You’re Getting Divorced … But Not From Your Teen

By: ParentingTeensOnline (View Profile)

Cautionary note:
Parents need to be dependable as well as flexible. Decide which parent will attend the high school basketball game and let your teenager know whom to expect. Then show up!

Dealing with Your Own Relationship with Your Child

Be Accessible-Make Time to Talk.
Teens tend to hole up in their rooms, but resist the urge to leave your teen alone. For Marilyn A., a divorced mom in Georgia, the best time to talk is at family dinner-a ritual she instituted during the divorce. “It’s the place where kids reveal themselves,” she says. “It’s been huge in our lives.”

Make dates for shopping or the movies.
Dr. Neuman explains, “You don’t need to talk about serious stuff. Just [try to] connect.”

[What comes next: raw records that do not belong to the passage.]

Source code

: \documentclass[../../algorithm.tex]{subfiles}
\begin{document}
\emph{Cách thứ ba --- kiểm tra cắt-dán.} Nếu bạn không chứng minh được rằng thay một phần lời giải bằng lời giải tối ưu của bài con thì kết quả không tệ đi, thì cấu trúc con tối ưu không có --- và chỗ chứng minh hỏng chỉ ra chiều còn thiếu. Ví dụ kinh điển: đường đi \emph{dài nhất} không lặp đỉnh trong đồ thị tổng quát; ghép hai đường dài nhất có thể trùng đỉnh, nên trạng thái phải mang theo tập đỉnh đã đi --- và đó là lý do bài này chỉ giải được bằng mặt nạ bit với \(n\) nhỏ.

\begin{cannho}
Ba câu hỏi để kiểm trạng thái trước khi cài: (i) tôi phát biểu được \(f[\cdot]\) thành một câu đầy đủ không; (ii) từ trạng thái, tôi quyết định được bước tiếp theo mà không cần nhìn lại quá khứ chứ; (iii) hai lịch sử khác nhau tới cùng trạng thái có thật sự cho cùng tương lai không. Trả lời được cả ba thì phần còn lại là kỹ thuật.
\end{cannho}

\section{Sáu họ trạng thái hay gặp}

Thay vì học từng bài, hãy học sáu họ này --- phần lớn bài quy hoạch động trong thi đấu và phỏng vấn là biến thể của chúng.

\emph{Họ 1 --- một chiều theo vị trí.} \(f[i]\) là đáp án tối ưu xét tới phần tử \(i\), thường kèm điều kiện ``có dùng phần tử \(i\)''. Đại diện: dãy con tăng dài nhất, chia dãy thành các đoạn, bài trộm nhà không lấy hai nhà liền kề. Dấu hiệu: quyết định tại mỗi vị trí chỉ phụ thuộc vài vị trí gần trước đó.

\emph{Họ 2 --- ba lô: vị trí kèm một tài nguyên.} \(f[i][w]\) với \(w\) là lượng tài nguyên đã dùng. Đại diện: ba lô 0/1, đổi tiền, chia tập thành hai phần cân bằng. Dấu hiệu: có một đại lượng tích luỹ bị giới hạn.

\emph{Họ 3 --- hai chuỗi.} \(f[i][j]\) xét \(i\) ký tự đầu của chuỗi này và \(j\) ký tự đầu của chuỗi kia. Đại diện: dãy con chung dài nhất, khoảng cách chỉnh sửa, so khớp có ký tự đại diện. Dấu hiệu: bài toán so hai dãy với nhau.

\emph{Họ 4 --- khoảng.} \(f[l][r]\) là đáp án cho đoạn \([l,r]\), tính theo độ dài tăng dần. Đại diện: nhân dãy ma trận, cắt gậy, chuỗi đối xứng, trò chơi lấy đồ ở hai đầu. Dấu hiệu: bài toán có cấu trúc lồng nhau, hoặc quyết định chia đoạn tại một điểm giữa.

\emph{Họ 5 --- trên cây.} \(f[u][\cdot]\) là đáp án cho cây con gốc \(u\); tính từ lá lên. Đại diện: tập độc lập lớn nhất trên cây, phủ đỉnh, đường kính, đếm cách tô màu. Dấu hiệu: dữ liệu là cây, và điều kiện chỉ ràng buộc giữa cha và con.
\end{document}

Encourage Your Teen’s Social Support System.
A favorite aunt, grandma, or friend can broach topics that parents can’t. Sometimes, teens think, I can’t talk to my mom or dad about that because it’s too hot. Be sure you let supportive members of your family know a call to your teens every once in a while would be appreciated.

Don’t Try to be a “Pal.”
A teen’s growing emotional maturity and a parent’s need for understanding may lead you to turn to the teen for support. Resist the impulse. Allow your adolescent to remain a teenager. Your teen needs to rely upon you, not the other way around.

Be Consistent.
Teens need limits and consistency, especially when they have two different homes and two sets of regulations. “Divorced parents should have a single standard of what the rules are around chores and curfews,” says Sam. “It leads to less confusion and fewer confrontations.”

Don’t Try to Buy Your Child’s Allegiance.
“A lot of parents express their love by being financially generous,” says Dorothy M., whose husband, against her wishes, gave their eighteen-year-old a car during the divorce. Of course, when one parent has a lot more money to give, that sets up an impossible competition.

For many families, divorce leads to financial hardship. “In the teen years … it becomes harder for parents to hide conflicts, especially over money,” says Russell Wild of Allentown, Pennsylvania, co-author (with ex-wife Susan Ellis Wild) of The Unofficial Guide to Getting a Divorce. “They also have to send the message to their teens that they are dealing with those issues in a responsible manner.”